= M-matrix =

Matrix in mathematics

In mathematics, especially linear algebra, an M-matrix is a matrix whose off-diagonal entries are less than or equal to zero (i.e., it is a Z-matrix) and whose eigenvalues have nonnegative real parts. The set of non-singular M-matrices are a subset of the class of P-matrices, and also of the class of inverse-positive matrices (i.e. matrices with inverses belonging to the class of positive matrices). The name M-matrix was seemingly originally chosen by Alexander Ostrowski in reference to Hermann Minkowski, who proved that if a Z-matrix has all of its row sums positive, then the determinant of that matrix is positive.

== Characterizations ==
An M-matrix is commonly defined as follows:

Definition: Let A be a n × n real Z-matrix.

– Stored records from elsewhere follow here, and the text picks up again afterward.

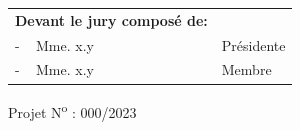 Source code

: \begin{centering}
  \vspace*{0.5cm}
  
  \begin{table}[h]
    \begin{tabular}{p{6.5cm}p{5cm}}
      \textbf{Devant le jury composé de:}&\\
        - \,\,\, Mme. x.y         & Présidente \\
        - \,\,\, Mme. x.y           & Membre \\
    \end{tabular}
  \end{table}
  \vspace*{1.7cm}
  \begin{center}
    Projet N\textsuperscript{o} : 000/2023
  \end{center}
\end{centering}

That is, A = (a_{ij}) where a_{ij} ≤ 0 for all i ≠ j, 1 ≤ i,j ≤ n. Then matrix A is also an M-matrix if it can be expressed in the form A = sI − B, where B = (b_{ij}) with b_{ij} ≥ 0, for all 1 ≤ i,j ≤ n, where s is at least as large as the maximum of the moduli of the eigenvalues of B, and I is an identity matrix.

For the non-singularity of A, according to the Perron–Frobenius theorem, it must be the case that s > ρ(B). Also, for a non-singular M-matrix, the diagonal elements a_{ii} of A must be positive. Here we will further characterize only the class of non-singular M-matrices.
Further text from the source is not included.